I had high hopes for this new Rebecca. I love Daphne du Maurier’s Gothic romance and, even though Hitchcock’s 1940 Best Picture winner is one of my favourite films, I had an open mind and an appreciation for Ben Wheatley to work with here. After all, how could they screw up the tale of a wealthy widower who sweeps his new bride off her feet, whisking her away to a mansion high on an English cliffside rife with ghosts of the past and a vile housekeeper? Especially when du Maurier and Hitchcock have created such beautiful blueprints to follow. Alas…
My confidence in this adaptation began to wane when the trailer was first released. Some anticipation remained and I still hoped to watch Lily James and Hammer smoulder on screen together because, at the very least, they make for a very attractive couple. Unfortunately, all James and Hammer manage is to look good together. Strangely even that doesn’t help at all because someone decided to dress Hammer’s Maxim de Winter in an ungodly mustard yellow suit for the first half of the film. It’s hard to focus on any kind of chemistry when faced with that monstrosity. And it doesn’t get much better.

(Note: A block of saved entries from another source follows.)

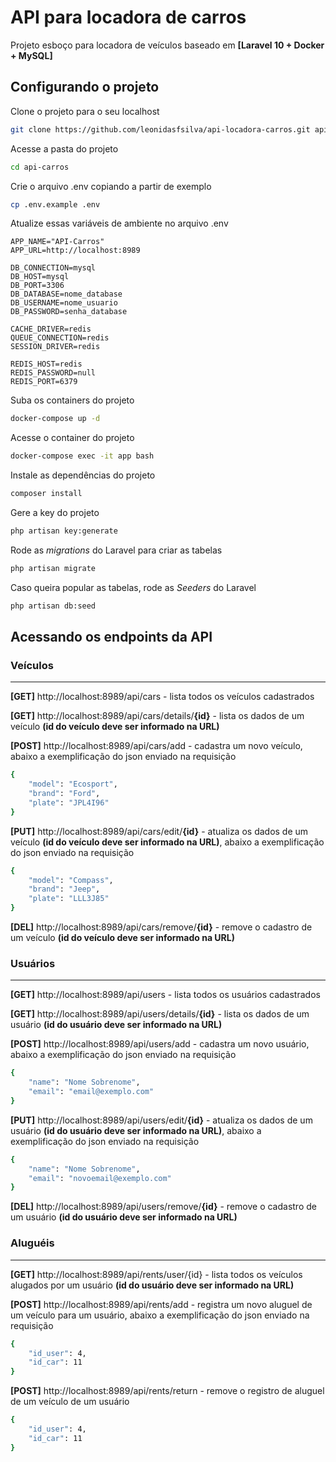 # API para locadora de carros
Projeto esboço para locadora de veículos baseado em **[Laravel 10 + Docker + MySQL]**


## Configurando o projeto
Clone o projeto para o seu localhost
```sh
git clone https://github.com/leonidasfsilva/api-locadora-carros.git api-carros
```
Acesse a pasta do projeto
```sh
cd api-carros
```


Crie o arquivo .env copiando a partir de exemplo
```sh
cp .env.example .env
```


Atualize essas variáveis de ambiente no arquivo .env
```dosini
APP_NAME="API-Carros"
APP_URL=http://localhost:8989

DB_CONNECTION=mysql
DB_HOST=mysql
DB_PORT=3306
DB_DATABASE=nome_database
DB_USERNAME=nome_usuario
DB_PASSWORD=senha_database

CACHE_DRIVER=redis
QUEUE_CONNECTION=redis
SESSION_DRIVER=redis

REDIS_HOST=redis
REDIS_PASSWORD=null
REDIS_PORT=6379
```


Suba os containers do projeto
```sh
docker-compose up -d
```

Acesse o container do projeto
```sh
docker-compose exec -it app bash
```
Instale as dependências do projeto
```sh
composer install
```
Gere a key do projeto
```sh
php artisan key:generate
```
Rode as *migrations* do Laravel para criar as tabelas
```sh
php artisan migrate
```
Caso queira popular as tabelas, rode as *Seeders* do Laravel
```sh
php artisan db:seed
```

## Acessando os endpoints da API


### Veículos
-----
**[GET]**
http://localhost:8989/api/cars - lista todos os veículos cadastrados

**[GET]**
http://localhost:8989/api/cars/details/**{id}** - lista os dados de um veículo **(id do veículo deve ser informado na URL)**

**[POST]**
http://localhost:8989/api/cars/add - cadastra um novo veículo, abaixo a exemplificação do json enviado na requisição
```sh
{
	"model": "Ecosport",
	"brand": "Ford",
	"plate": "JPL4I96"
}
```

**[PUT]**
http://localhost:8989/api/cars/edit/**{id}** - atualiza os dados de um veículo **(id do veículo deve ser informado na URL)**, abaixo a exemplificação do json enviado na requisição
```sh
{
	"model": "Compass",
	"brand": "Jeep",
	"plate": "LLL3J85"
}
```

**[DEL]**
http://localhost:8989/api/cars/remove/**{id}** - remove o cadastro de um veículo **(id do veículo deve ser informado na URL)**



### Usuários
-----
**[GET]**
http://localhost:8989/api/users - lista todos os usuários cadastrados

**[GET]**
http://localhost:8989/api/users/details/**{id}** - lista os dados de um usuário **(id do usuário deve ser informado na URL)**

**[POST]**
http://localhost:8989/api/users/add - cadastra um novo usuário, abaixo a exemplificação do json enviado na requisição
```sh
{
	"name": "Nome Sobrenome",
	"email": "email@exemplo.com"
}
```

**[PUT]**
http://localhost:8989/api/users/edit/**{id}** - atualiza os dados de um usuário **(id do usuário deve ser informado na URL)**, abaixo a exemplificação do json enviado na requisição
```sh
{
	"name": "Nome Sobrenome",
	"email": "novoemail@exemplo.com"
}
```

**[DEL]**
http://localhost:8989/api/users/remove/**{id}** - remove o cadastro de um usuário **(id do usuário deve ser informado na URL)**


### Aluguéis
-----
**[GET]**
http://localhost:8989/api/rents/user/{id} - lista todos os veículos alugados por um usuário **(id do usuário deve ser informado na URL)**


**[POST]**
http://localhost:8989/api/rents/add - registra um novo aluguel de um veículo para um usuário, abaixo a exemplificação do json enviado na requisição
```sh
{
	"id_user": 4,
	"id_car": 11
}
```

**[POST]**
http://localhost:8989/api/rents/return - remove o registro de aluguel de um veículo de um usuário
```sh
{
	"id_user": 4,
	"id_car": 11
}
```


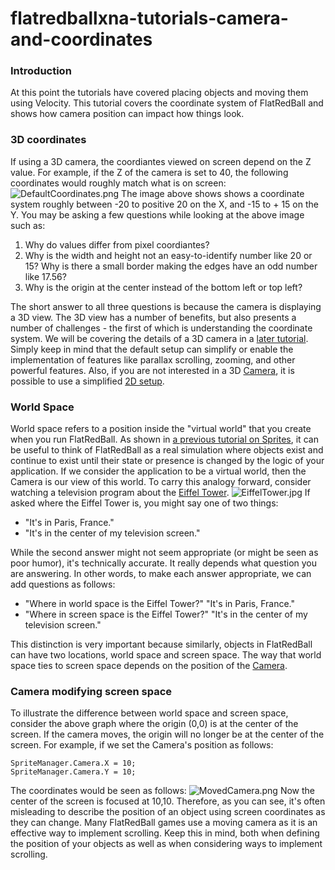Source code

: # flatredballxna-tutorials-camera-and-coordinates

### Introduction

At this point the tutorials have covered placing objects and moving them using Velocity. This tutorial covers the coordinate system of FlatRedBall and shows how camera position can impact how things look.

###

### 3D coordinates

If using a 3D camera, the coordiantes viewed on screen depend on the Z value. For example, if the Z of the camera is set to 40, the following coordinates would roughly match what is on screen: ![DefaultCoordinates.png](../../../media/migrated_media-DefaultCoordinates.png) The image above shows shows a coordinate system roughly between -20 to positive 20 on the X, and -15 to + 15 on the Y. You may be asking a few questions while looking at the above image such as:

1. Why do values differ from pixel coordiantes?
2. Why is the width and height not an easy-to-identify number like 20 or 15? Why is there a small border making the edges have an odd number like 17.56?
3. Why is the origin at the center instead of the bottom left or top left?

The short answer to all three questions is because the camera is displaying a 3D view. The 3D view has a number of benefits, but also presents a number of challenges - the first of which is understanding the coordinate system. We will be covering the details of a 3D camera in a [later tutorial](../../../frb/docs/index.php). Simply keep in mind that the default setup can simplify or enable the implementation of features like parallax scrolling, zooming, and other powerful features. Also, if you are not interested in a 3D [Camera](../../../frb/docs/index.php), it is possible to use a simplified [2D setup](../../../frb/docs/index.php).

### World Space

World space refers to a position inside the "virtual world" that you create when you run FlatRedBall. As shown in [a previous tutorial on Sprites](../../../frb/docs/index.php#A_note_about_persistence), it can be useful to think of FlatRedBall as a real simulation where objects exist and continue to exist until their state or presence is changed by the logic of your application. If we consider the application to be a virtual world, then the Camera is our view of this world. To carry this analogy forward, consider watching a television program about the [Eiffel Tower](http://en.wikipedia.org/wiki/Eiffel_Tower). ![EiffelTower.jpg](../../../media/migrated_media-EiffelTower.jpg) If asked where the Eiffel Tower is, you might say one of two things:

* "It's in Paris, France."
* "It's in the center of my television screen."

While the second answer might not seem appropriate (or might be seen as poor humor), it's technically accurate. It really depends what question you are answering. In other words, to make each answer appropriate, we can add questions as follows:

* "Where in world space is the Eiffel Tower?" "It's in Paris, France."
* "Where in screen space is the Eiffel Tower?" "It's in the center of my television screen."

This distinction is very important because similarly, objects in FlatRedBall can have two locations, world space and screen space. The way that world space ties to screen space depends on the position of the [Camera](../../../frb/docs/index.php).

### Camera modifying screen space

To illustrate the difference between world space and screen space, consider the above graph where the origin (0,0) is at the center of the screen. If the camera moves, the origin will no longer be at the center of the screen. For example, if we set the Camera's position as follows:

```
SpriteManager.Camera.X = 10;
SpriteManager.Camera.Y = 10;
```

The coordinates would be seen as follows: ![MovedCamera.png](../../../media/migrated_media-MovedCamera.png) Now the center of the screen is focused at 10,10. Therefore, as you can see, it's often misleading to describe the position of an object using screen coordinates as they can change. Many FlatRedBall games use a moving camera as it is an effective way to implement scrolling. Keep this in mind, both when defining the position of your objects as well as when considering ways to implement scrolling.
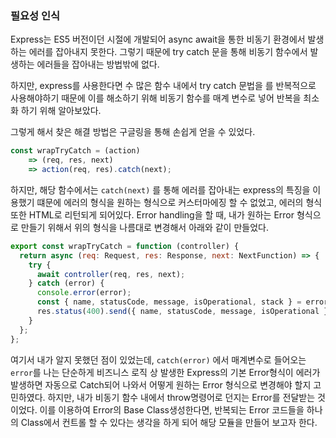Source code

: ### 필요성 인식

Express는 ES5 버전이던 시절에 개발되어 async await을 통한 비동기 환경에서 발생하는 에러를 잡아내지 못한다. 그렇기 때문에 try catch 문을 통해 비동기 함수에서 발생하는 에러들을 잡아내는 방법밖에 없다.

하지만, express를 사용한다면 수 많은 함수 내에서 try catch 문법을 를 반복적으로 사용해야하기 때문에 이를 해소하기 위해 비동기 함수를 매계 변수로 넣어 반복을 최소화 하기 위해 알아보았다.

그렇게 해서 찾은 해결 방법은 구글링을 통해 손쉽게 얻을 수 있었다.

```jsx
const wrapTryCatch = (action)
	=> (req, res, next)
	=> action(req, res).catch(next);
```

하지만, 해당 함수에서는 `catch(next)` 를 통해 에러를 잡아내는 express의 특징을 이용했기 떄문에 에러의 형식을 원하는 형식으로 커스터마에징 할 수 없었고, 에러의 형식 또한 HTML로 리턴되게 되어있다. Error handling을 할 때, 내가 원하는 Error 형식으로 만들기 위해서 위의 형식을 나름대로 변경해서 아래와 같이 만들었다.

```jsx
export const wrapTryCatch = function (controller) {
  return async (req: Request, res: Response, next: NextFunction) => {
    try {
      await controller(req, res, next);
    } catch (error) {
      console.error(error);
      const { name, statusCode, message, isOperational, stack } = error;
      res.status(400).send({ name, statusCode, message, isOperational });
    }
  };
};
```

여기서 내가 알지 못했던 점이 있었는데, `catch(error)` 에서 매계변수로 들어오는 `error`를 나는 단순하게 비즈니스 로직 상 발생한 Express의 기본 Error형식이 에러가 발생하면 자동으로 Catch되어 나와서 어떻게 원하는 Error 형식으로 변경해야 할지 고민하였다. 하지만, 내가 비동기 함수 내에서 throw명령어로 던지는 Error를 전달받는 것이었다. 이를 이용하여 Error의 Base Class생성한다면, 반복되는 Error 코드들을 하나의 Class에서 컨트롤 할 수 있다는 생각을 하게 되어 해당 모듈을 만들어 보고자 한다.
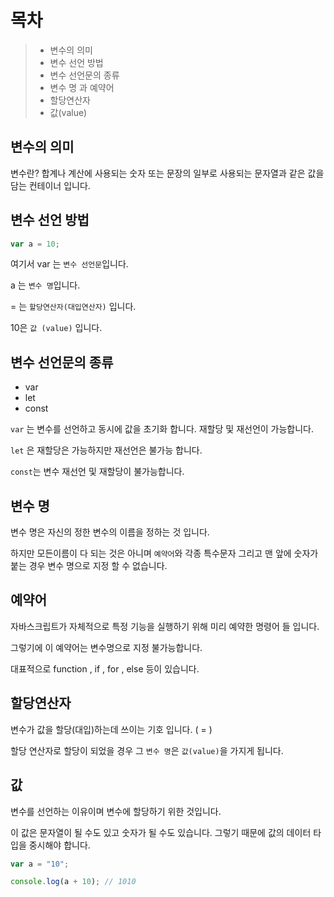 # 목차
> - 변수의 의미
> - 변수 선언 방법
> - 변수 선언문의 종류
> - 변수 명 과 예약어
> - 할당연산자
> - 값(value)

## 변수의 의미

변수란? 합계나 계산에 사용되는 숫자 또는 문장의 일부로 사용되는 문자열과 같은 값을 담는 컨테이너 입니다.


## 변수 선언 방법
```js
var a = 10;
```
여기서 var 는 `변수 선언문`입니다.

a 는 `변수 명`입니다.

= 는 `할당연산자(대입연산자)` 입니다.

10은 `값 (value)` 입니다.




## 변수 선언문의  종류
- var
- let
- const

`var` 는 변수를 선언하고 동시에 값을 초기화 합니다. 재할당 및 재선언이 가능합니다.

`let` 은 재할당은 가능하지만 재선언은 불가능 합니다.

`const`는 변수 재선언 및 재할당이 불가능합니다.


## 변수 명

변수 명은 자신의 정한 변수의 이름을 정하는 것 입니다.

하지만 모든이름이 다 되는 것은 아니며 `예약어`와 각종 특수문자 그리고 맨 앞에 숫자가 붙는 경우 변수 명으로 지정 할 수 없습니다.


## 예약어

자바스크립트가 자체적으로 특정 기능을 실행하기 위해 미리 예약한 명령어 들 입니다.

그렇기에 이 예약어는 변수명으로 지정 불가능합니다.

대표적으로 function , if , for , else 등이 있습니다.

## 할당연산자

변수가 값을 할당(대입)하는데 쓰이는 기호 입니다. ( = )

할당 연산자로 할당이 되었을 경우 그 `변수 명`은 `값(value)`을 가지게 됩니다.


## 값

변수를 선언하는 이유이며 변수에 할당하기 위한 것입니다.

이 값은 문자열이 될 수도 있고 숫자가 될 수도 있습니다. 그렇기 때문에 값의 데이터 타입을 중시해야 합니다.

```js
var a = "10";

console.log(a + 10); // 1010
```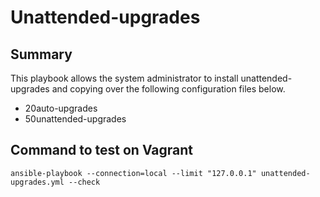# Unattended-upgrades

## Summary
This playbook allows the system administrator to install unattended-upgrades and copying over the following configuration files below.
- 20auto-upgrades
- 50unattended-upgrades

## Command to test on Vagrant
```
ansible-playbook --connection=local --limit "127.0.0.1" unattended-upgrades.yml --check
```
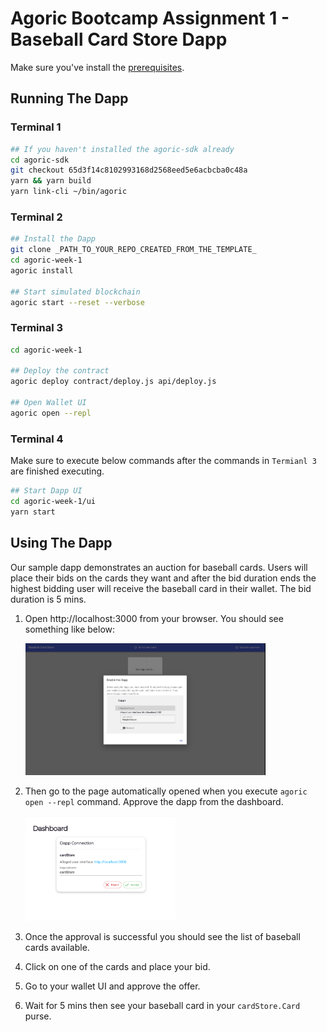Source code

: # Agoric Bootcamp Assignment 1 - Baseball Card Store Dapp

Make sure you've install the
[prerequisites](https://agoric.com/documentation/getting-started/before-using-agoric.html).

## Running The Dapp

### Terminal 1

```sh
## If you haven't installed the agoric-sdk already
cd agoric-sdk
git checkout 65d3f14c8102993168d2568eed5e6acbcba0c48a
yarn && yarn build
yarn link-cli ~/bin/agoric
```

### Terminal 2

```sh
## Install the Dapp
git clone _PATH_TO_YOUR_REPO_CREATED_FROM_THE_TEMPLATE_
cd agoric-week-1
agoric install

## Start simulated blockchain
agoric start --reset --verbose 
```
### Terminal 3

```sh
cd agoric-week-1

## Deploy the contract
agoric deploy contract/deploy.js api/deploy.js

## Open Wallet UI
agoric open --repl 
```

### Terminal 4

Make sure to execute below commands after the commands in `Termianl 3` are finished executing.

```sh
## Start Dapp UI
cd agoric-week-1/ui
yarn start
```

## Using The Dapp
Our sample dapp demonstrates an auction for baseball cards. Users will place their bids on the cards they want
and after the bid duration ends the highest bidding user will receive the baseball card in their wallet. The bid
duration is 5 mins.

1. Open http://localhost:3000 from your browser. You should see something like below:

   <img width="80%" src="images/img.png">

2. Then go to the page automatically opened when you execute `agoric open --repl` command. Approve the dapp from the
dashboard.

   <img width="50%" src="images/img_1.png">

3. Once the approval is successful you should see the list of baseball cards available.
4. Click on one of the cards and place your bid.
5. Go to your wallet UI and approve the offer.
6. Wait for 5 mins then see your baseball card in your `cardStore.Card` purse.
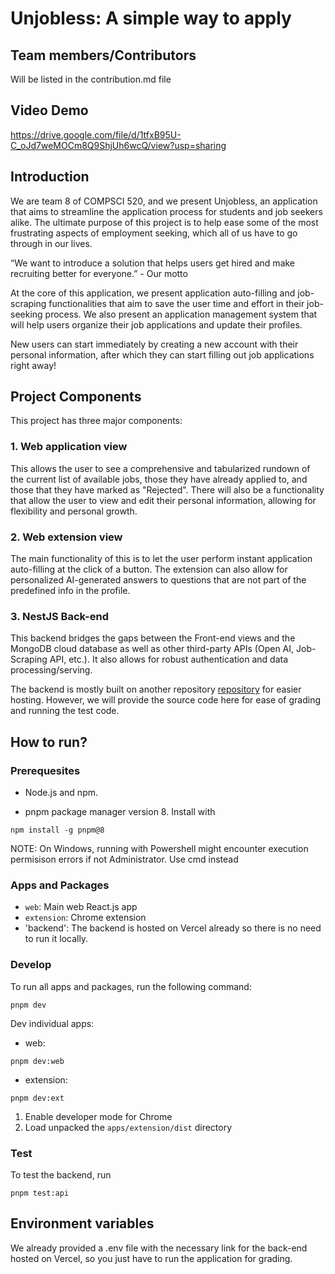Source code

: # Unjobless: A simple way to apply

## Team members/Contributors

Will be listed in the contribution.md file

## Video Demo

https://drive.google.com/file/d/1tfxB95U-C_oJd7weMOCm8Q9ShjUh6wcQ/view?usp=sharing

## Introduction

We are team 8 of COMPSCI 520, and we present Unjobless, an application that aims to streamline the application process for students and job seekers alike. The ultimate purpose of this project is to help ease some of the most frustrating aspects of employment seeking, which all of us have to go through in our lives. 

“We want to introduce a solution that
helps users get hired and make
recruiting better for everyone.” - Our motto


At the core of this application, we present application auto-filling and job-scraping functionalities that aim to save the user time and effort in their job-seeking process. We also present an application management system that will help users organize their job applications and update their profiles. 

New users can start immediately by creating a new account with their personal information, after which they can start filling out job applications right away!

## Project Components

This project has three major components:

### 1. Web application view

This allows the user to see a comprehensive and tabularized rundown of the current list of available jobs, those they have already applied to, and those that they have marked as "Rejected". There will also be a functionality that 
allow the user to view and edit their personal information, allowing for flexibility and personal growth.

### 2. Web extension view

The main functionality of this is to let the user perform instant application auto-filling at the click of a button. The extension can also allow for personalized AI-generated answers to questions that are not part of the predefined info in the profile.

### 3. NestJS Back-end

This backend bridges the gaps between the Front-end views and the MongoDB cloud database as well as other third-party APIs (Open AI, Job-Scraping API, etc.). It also allows for robust authentication and data processing/serving. 

The backend is mostly built on another repository [repository](https://github.com/kien-to/cs520-backend) for easier hosting. However, we will provide the source code here for ease of grading and running the test code.

## How to run?

### Prerequesites

- Node.js and npm.

- pnpm package manager version 8. Install with 
```
npm install -g pnpm@8
```
NOTE: On Windows, running with Powershell might encounter execution permisison errors if not Administrator. Use cmd instead 


### Apps and Packages

- `web`: Main web React.js app
- `extension`: Chrome extension
- 'backend': The backend is hosted on Vercel already so there is no need to run it locally.

### Develop

To run all apps and packages, run the following command:

```
pnpm dev
```

Dev individual apps:

- web:

```
pnpm dev:web
```

- extension:

```
pnpm dev:ext
```

1. Enable developer mode for Chrome
2. Load unpacked the `apps/extension/dist` directory

### Test

To test the backend, run

```
pnpm test:api
```

## Environment variables

We already provided a .env file with the necessary link for the back-end hosted on Vercel, so you just have to run the application for grading.

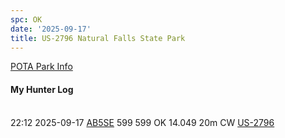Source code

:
 ```yaml
---
spc: OK
date: '2025-09-17'
title: US-2796 Natural Falls State Park
---
```


[POTA Park Info](https://pota.app/#/park/US-2796)

#### My Hunter Log
<BR>22:12	2025-09-17	[AB5SE](https://qrz.com/db/AB5SE)	599	599	OK	14.049	20m	CW	[US-2796](https://pota.app/#/park/US-2796)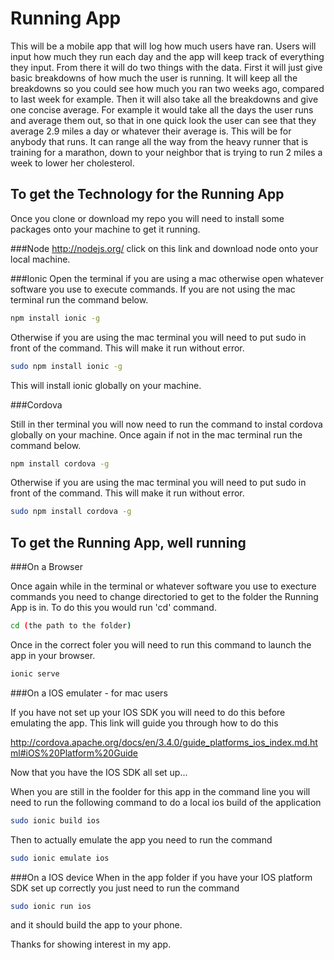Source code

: Running App
=========

This will be a mobile app that will log how much users have ran. Users will input how much they run each day and the app will keep track of everything they input. From there it will do two things with the data. First it will just give basic breakdowns of how much the user is running. It will keep all the breakdowns so you could see how much you ran two weeks ago, compared to last week for example. Then it will also take all the breakdowns and give one concise average. For example it would take all the days the user runs and average them out, so that in one quick look the user can see that they average 2.9 miles a day or whatever their average is. This will be for anybody that runs. It can range all the way from the heavy runner that is training for a marathon, down to your neighbor that is trying to run 2 miles a week to lower her cholesterol. 

To get the Technology for the Running App 
----

Once you clone or download my repo you will need to install some packages onto your machine to get it running.
    
###Node 
 http://nodejs.org/ click on this link and download node onto your local machine. 
 
 ###Ionic
 Open the terminal if you are using a mac otherwise open whatever software you use to execute commands. If you are not using the mac terminal run the command below.
 
 ```sh
 npm install ionic -g
```

Otherwise if you are using the mac terminal you will need to put sudo in front of the command. This will make it run without error. 
 ```sh
 sudo npm install ionic -g
```
This will install ionic globally on your machine. 

###Cordova

Still in ther terminal you will now need to run the command to instal cordova globally on your machine. Once again if not in the mac terminal run the command below. 

 ```sh
 npm install cordova -g
```
Otherwise if you are using the mac terminal you will need to put sudo in front of the command. This will make it run without error.
 ```sh
 sudo npm install cordova -g
```

To get the Running App, well running 
----

###On a Browser

Once again while in the terminal or whatever software you use to execture commands you need to change directoried to get to the folder the Running App is in. To do this you would run 'cd' command.
 ```sh
 cd (the path to the folder)
```

Once in the correct foler you will need to run this command to launch the app in your browser.
 ```sh
 ionic serve
```

###On a IOS emulater - for mac users

If you have not set up your IOS SDK you will need to do this before emulating the app. This link will guide you through how to do this

http://cordova.apache.org/docs/en/3.4.0/guide_platforms_ios_index.md.html#iOS%20Platform%20Guide

Now that you have the IOS SDK all set up...


When you are still in the foolder for this app in the command line you will need to run the following command to do a local ios build of the application

```sh
sudo ionic build ios
```

Then to actually emulate the app you need to run the command 

```sh
sudo ionic emulate ios
```
###On a IOS device 
When in the app folder if you have your IOS platform SDK set up correctly you just need to run the command

```sh
sudo ionic run ios
```

and it should build the app to your phone.

Thanks for showing interest in my app. 

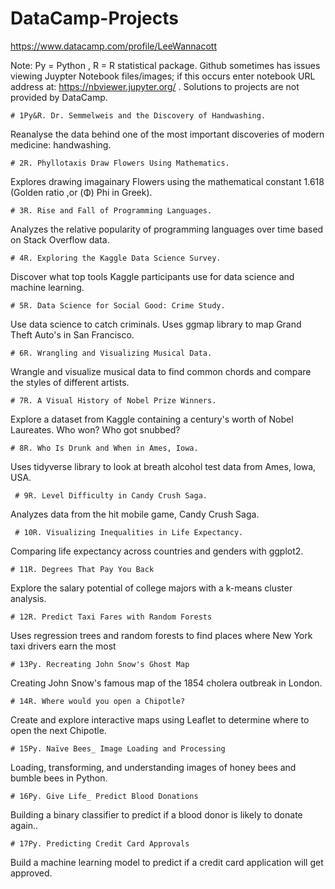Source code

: # DataCamp-Projects
https://www.datacamp.com/profile/LeeWannacott

Note: Py = Python , R = R statistical package.
Github sometimes has issues viewing Juypter Notebook files/images; if this occurs enter notebook URL address at: https://nbviewer.jupyter.org/
. Solutions to projects are not provided by DataCamp.


```# 1Py&R. Dr. Semmelweis and the Discovery of Handwashing.```

Reanalyse the data behind one of the most important discoveries of modern medicine: handwashing.

```# 2R. Phyllotaxis Draw Flowers Using Mathematics.```

Explores drawing imagainary Flowers using the mathematical constant 1.618 (Golden ratio ,or (Φ) Phi in Greek).

```# 3R. Rise and Fall of Programming Languages.```

Analyzes the relative popularity of programming languages over time based on Stack Overflow data.

```# 4R. Exploring the Kaggle Data Science Survey.```

Discover what top tools Kaggle participants use for data science and machine learning.

```# 5R. Data Science for Social Good: Crime Study.```

Use data science to catch criminals. Uses ggmap library to map Grand Theft Auto's in San Francisco.

```# 6R. Wrangling and Visualizing Musical Data.```

Wrangle and visualize musical data to find common chords and compare the styles of different artists.

```# 7R. A Visual History of Nobel Prize Winners.```

Explore a dataset from Kaggle containing a century's worth of Nobel Laureates. Who won? Who got snubbed?

```# 8R. Who Is Drunk and When in Ames, Iowa.```

Uses tidyverse library to look at breath alcohol test data from Ames, Iowa, USA.

``` # 9R. Level Difficulty in Candy Crush Saga.```

Analyzes data from the hit mobile game, Candy Crush Saga.

``` # 10R. Visualizing Inequalities in Life Expectancy.```

Comparing life expectancy across countries and genders with ggplot2.


```# 11R. Degrees That Pay You Back ```

Explore the salary potential of college majors with a k-means cluster analysis.

```# 12R. Predict Taxi Fares with Random Forests```

Uses regression trees and random forests to find places where New York taxi drivers earn the most

```# 13Py. Recreating John Snow's Ghost Map```

Creating John Snow's famous map of the 1854 cholera outbreak in London.

```# 14R. Where would you open a Chipotle?```

Create and explore interactive maps using Leaflet to determine where to open the next Chipotle.

```# 15Py. Naïve Bees_ Image Loading and Processing```

Loading, transforming, and understanding images of honey bees and bumble bees in Python.

```# 16Py. Give Life_ Predict Blood Donations```

Building a binary classifier to predict if a blood donor is likely to donate again..

```# 17Py. Predicting Credit Card Approvals```

Build a machine learning model to predict if a credit card application will get approved.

Though Rebecca is not the garbage fire it was predicted to be, it’s certainly not great either. The marketing leading up to the film was very clear that this Rebecca was not a remake of the Hitchcock version but a new adaptation of the 1938 source material. There will be viewers who come to Wheatley’s version having not seen the original film, but even those viewers who approach the story with new eyes won’t find much to reward them.
One of the biggest hurdles of Rebecca is Hammer, who doesn’t pack the charm or presence necessary to pull off Max’s abrupt personality about-face when the newlyweds arrive at Manderley. There’s no doubt Hammer is a good looking man, but it seems no one told him he had to do anything other than stand around and be handsome. From the first frame of the film it is devastatingly clear he is no Laurence Olivier (okay, but who is?) and James—try as hard as she might—is no Joan Fontaine. They go through all the motions of a melodramatic and passionate love affair, but they fail to breathe any life into their limp romance. But James does appear to try, unlike Hammer. She shines in the French Riviera scenes in the film’s first act, making it hard not to root for her. She is absolutely likeable and believable in the role as the young bride as a whole, but when acting opposite the wet blanket that is Hammer’s on-screen presence, she’s sadly left to flounder.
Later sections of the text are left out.